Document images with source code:
————————
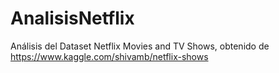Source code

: # AnalisisNetflix
Análisis del Dataset Netflix Movies and TV Shows, obtenido de https://www.kaggle.com/shivamb/netflix-shows
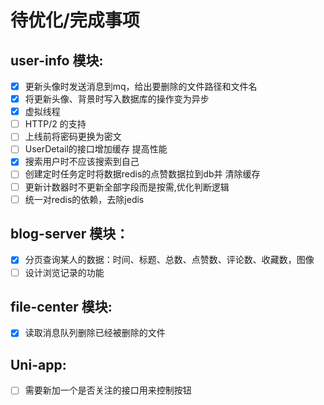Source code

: # 待优化/完成事项

## user-info 模块:

- [x] 更新头像时发送消息到mq，给出要删除的文件路径和文件名
- [x] 将更新头像、背景时写入数据库的操作变为异步
- [x] 虚拟线程
- [ ] HTTP/2 的支持
- [ ] 上线前将密码更换为密文
- [ ] UserDetail的接口增加缓存 提高性能
- [x] 搜索用户时不应该搜索到自己
- [ ] 创建定时任务定时将数据redis的点赞数据拉到db并
  清除缓存
- [ ] 更新计数器时不更新全部字段而是按需,优化判断逻辑
- [ ] 统一对redis的依赖，去除jedis

## blog-server 模块：

- [x] 分页查询某人的数据：时间、标题、总数、点赞数、评论数、收藏数，图像
- [ ] 设计浏览记录的功能

## file-center 模块:

- [x] 读取消息队列删除已经被删除的文件

## Uni-app:

- [ ] 需要新加一个是否关注的接口用来控制按钮
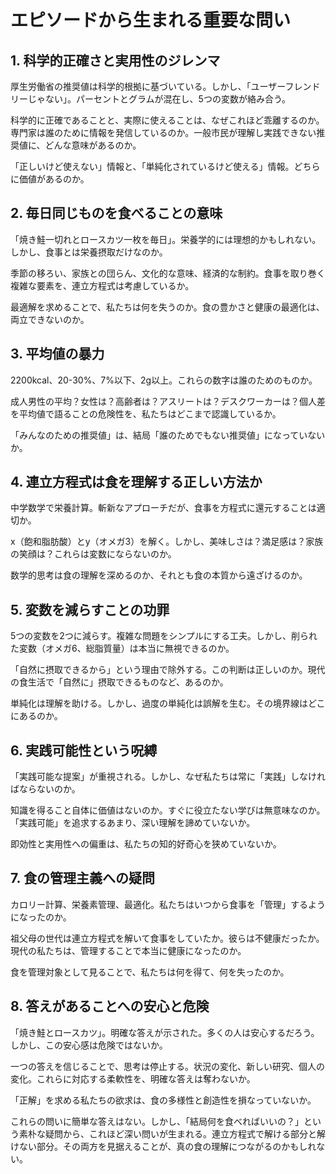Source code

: # エピソードから生まれる重要な問い

## 1. 科学的正確さと実用性のジレンマ

厚生労働省の推奨値は科学的根拠に基づいている。しかし、「ユーザーフレンドリーじゃない」。パーセントとグラムが混在し、5つの変数が絡み合う。

科学的に正確であることと、実際に使えることは、なぜこれほど乖離するのか。専門家は誰のために情報を発信しているのか。一般市民が理解し実践できない推奨値に、どんな意味があるのか。

「正しいけど使えない」情報と、「単純化されているけど使える」情報。どちらに価値があるのか。

## 2. 毎日同じものを食べることの意味

「焼き鮭一切れとロースカツ一枚を毎日」。栄養学的には理想的かもしれない。しかし、食事とは栄養摂取だけなのか。

季節の移ろい、家族との団らん、文化的な意味、経済的な制約。食事を取り巻く複雑な要素を、連立方程式は考慮しているか。

最適解を求めることで、私たちは何を失うのか。食の豊かさと健康の最適化は、両立できないのか。

## 3. 平均値の暴力

2200kcal、20-30%、7%以下、2g以上。これらの数字は誰のためのものか。

成人男性の平均？女性は？高齢者は？アスリートは？デスクワーカーは？個人差を平均値で語ることの危険性を、私たちはどこまで認識しているか。

「みんなのための推奨値」は、結局「誰のためでもない推奨値」になっていないか。

## 4. 連立方程式は食を理解する正しい方法か

中学数学で栄養計算。斬新なアプローチだが、食事を方程式に還元することは適切か。

x（飽和脂肪酸）とy（オメガ3）を解く。しかし、美味しさは？満足感は？家族の笑顔は？これらは変数にならないのか。

数学的思考は食の理解を深めるのか、それとも食の本質から遠ざけるのか。

## 5. 変数を減らすことの功罪

5つの変数を2つに減らす。複雑な問題をシンプルにする工夫。しかし、削られた変数（オメガ6、総脂質量）は本当に無視できるのか。

「自然に摂取できるから」という理由で除外する。この判断は正しいのか。現代の食生活で「自然に」摂取できるものなど、あるのか。

単純化は理解を助ける。しかし、過度の単純化は誤解を生む。その境界線はどこにあるのか。

## 6. 実践可能性という呪縛

「実践可能な提案」が重視される。しかし、なぜ私たちは常に「実践」しなければならないのか。

知識を得ること自体に価値はないのか。すぐに役立たない学びは無意味なのか。「実践可能」を追求するあまり、深い理解を諦めていないか。

即効性と実用性への偏重は、私たちの知的好奇心を狭めていないか。

## 7. 食の管理主義への疑問

カロリー計算、栄養素管理、最適化。私たちはいつから食事を「管理」するようになったのか。

祖父母の世代は連立方程式を解いて食事をしていたか。彼らは不健康だったか。現代の私たちは、管理することで本当に健康になったのか。

食を管理対象として見ることで、私たちは何を得て、何を失ったのか。

## 8. 答えがあることへの安心と危険

「焼き鮭とロースカツ」。明確な答えが示された。多くの人は安心するだろう。しかし、この安心感は危険ではないか。

一つの答えを信じることで、思考は停止する。状況の変化、新しい研究、個人の変化。これらに対応する柔軟性を、明確な答えは奪わないか。

「正解」を求める私たちの欲求は、食の多様性と創造性を損なっていないか。

これらの問いに簡単な答えはない。しかし、「結局何を食べればいいの？」という素朴な疑問から、これほど深い問いが生まれる。連立方程式で解ける部分と解けない部分。その両方を見据えることが、真の食の理解につながるのかもしれない。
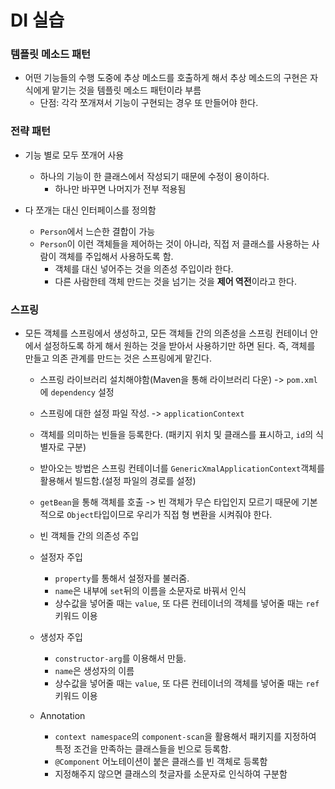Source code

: # DI 실습



### 템플릿 메소드 패턴

- 어떤 기능들의 수행 도중에 추상 메소드를 호출하게 해서 추상 메소드의 구현은 자식에게 맡기는 것을 템플릿 메소드 패턴이라 부름
  - 단점: 각각 쪼개져서 기능이 구현되는 경우 또 만들어야 한다.



### 전략 패턴

- 기능 별로 모두 쪼개어 사용
  - 하나의 기능이 한 클래스에서 작성되기 때문에 수정이 용이하다.
    - 하나만 바꾸면 나머지가 전부 적용됨

- 다 쪼개는 대신 인터페이스를 정의함
  - `Person`에서 느슨한 결합이 가능
  - `Person`이 이런 객체들을 제어하는 것이 아니라, 직접 저 클래스를 사용하는 사람이 객체를 주입해서 사용하도록 함. 
    - 객체를 대신 넣어주는 것을 의존성 주입이라 한다.
    - 다른 사람한테 객체 만드는 것을 넘기는 것을 **제어 역전**이라고 한다.



### 스프링

- 모든 객체를 스프링에서 생성하고, 모든 객체들 간의 의존성을 스프링 컨테이너 안에서 설정하도록 하게 해서 원하는 것을 받아서 사용하기만 하면 된다. 즉, 객체를 만들고 의존 관계를 만드는 것은 스프링에게 맡긴다.

  - 스프링 라이브러리 설치해야함(Maven을 통해 라이브러리 다운) -> `pom.xml`에  `dependency` 설정
  - 스프링에 대한 설정 파일 작성. -> `applicationContext`
  - 객체를 의미하는 빈들을 등록한다. (패키지 위치 및 클래스를 표시하고, `id`의 식별자로 구분)

  - 받아오는 방법은 스프링 컨테이너를 `GenericXmalApplicationContext`객체를 활용해서 빌드함.(설정 파일의 경로를 설정)
  - `getBean`을 통해 객체를 호출 -> 빈 객체가 무슨 타입인지 모르기 때문에 기본적으로 `Object`타입이므로 우리가 직접 형 변환을 시켜줘야 한다.
  - 빈 객체들 간의 의존성 주입
  - 설정자 주입
    - `property`를 통해서 설정자를 불러줌.
    - `name`은 내부에 `set`뒤의 이름을 소문자로 바꿔서 인식
    - 상수값을 넣어줄 때는 `value`, 또 다른 컨테이너의 객체를 넣어줄 때는 `ref`키워드 이용
  - 생성자 주입
    - `constructor-arg`를 이용해서 만듦.
    - `name`은 생성자의 이름
    - 상수값을 넣어줄 때는 `value`, 또 다른 컨테이너의 객체를 넣어줄 때는 `ref`키워드 이용

  - Annotation
    - `context namespace`의 `component-scan`을 활용해서 패키지를 지정하여 특정 조건을 만족하는 클래스들을 빈으로 등록함. 
    - `@Component` 어노테이션이 붙은 클래스를 빈 객체로 등록함
    - 지정해주지 않으면 클래스의 첫글자를 소문자로 인식하여 구분함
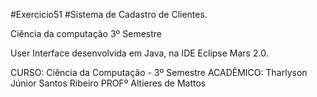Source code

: 
#Exercicio51
#Sistema de Cadastro de Clientes.

Ciência da computação 3º Semestre

User Interface desenvolvida em Java, na IDE Eclipse Mars 2.0.

CURSO: Ciência da Computação - 3º Semestre
ACADÊMICO: Tharlyson Júnior Santos Ribeiro
PROFº Altieres de Mattos
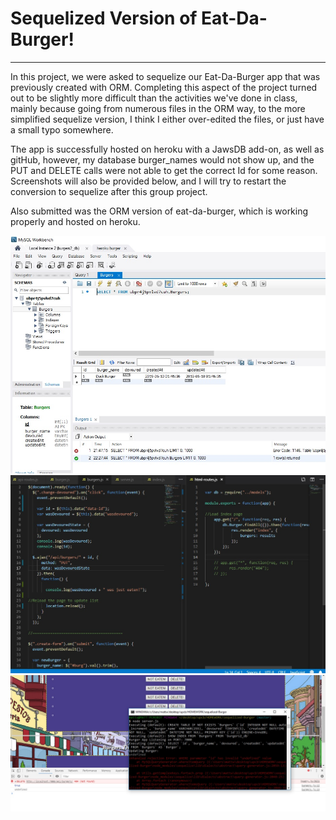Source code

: # Sequelized Version of Eat-Da-Burger!
___

In this project, we were asked to sequelize our Eat-Da-Burger app that was previously created with ORM.  Completing this aspect of the project turned out to be slightly more difficult than the activities we've done in class, mainly because going from numerous files in the ORM way, to the more simplified sequelize version, I think I either over-edited the files, or just have a small typo somewhere.

The app is successfully hosted on heroku with a JawsDB add-on, as well as gitHub, however, my database burger_names would not show up, and the PUT and DELETE calls were not able to get the correct Id for some reason.  Screenshots will also be provided below, and I will try to restart the conversion to sequelize after this group project.

Also submitted was the ORM version of eat-da-burger, which is working properly and hosted on heroku.

![sequelizeBurger-SQLdb](public/assets/img/sequelizeBurger-SQLdb.jpg)
![sequelizeBurger-apiRoutes-jsPublic](public/assets/img/sequelizeBurger-apiRoutes-jsPublic.jpg)
![sequelizeBurger-PUT-DELETE](public/assets/img/sequelizeBurger-PUT-DELETE.jpg)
————————
*About this exercise:* Each line above starting at the one holding "即効性と実用性への偏重は、私たちの知的好奇心を狭めていないか。" and ending at the one holding "- 단점: 각각 쪼개져서 기능이 구현되는 경우 또 만들어야 한다." should be set down exactly as it stands, both ends included, with no pictures.

*Task response:*
即効性と実用性への偏重は、私たちの知的好奇心を狭めていないか。

## 7. 食の管理主義への疑問

カロリー計算、栄養素管理、最適化。私たちはいつから食事を「管理」するようになったのか。

祖父母の世代は連立方程式を解いて食事をしていたか。彼らは不健康だったか。現代の私たちは、管理することで本当に健康になったのか。

食を管理対象として見ることで、私たちは何を得て、何を失ったのか。

## 8. 答えがあることへの安心と危険

「焼き鮭とロースカツ」。明確な答えが示された。多くの人は安心するだろう。しかし、この安心感は危険ではないか。

一つの答えを信じることで、思考は停止する。状況の変化、新しい研究、個人の変化。これらに対応する柔軟性を、明確な答えは奪わないか。

「正解」を求める私たちの欲求は、食の多様性と創造性を損なっていないか。

これらの問いに簡単な答えはない。しかし、「結局何を食べればいいの？」という素朴な疑問から、これほど深い問いが生まれる。連立方程式で解ける部分と解けない部分。その両方を見据えることが、真の食の理解につながるのかもしれない。
Source code

: # DI 실습



### 템플릿 메소드 패턴

- 어떤 기능들의 수행 도중에 추상 메소드를 호출하게 해서 추상 메소드의 구현은 자식에게 맡기는 것을 템플릿 메소드 패턴이라 부름
  - 단점: 각각 쪼개져서 기능이 구현되는 경우 또 만들어야 한다.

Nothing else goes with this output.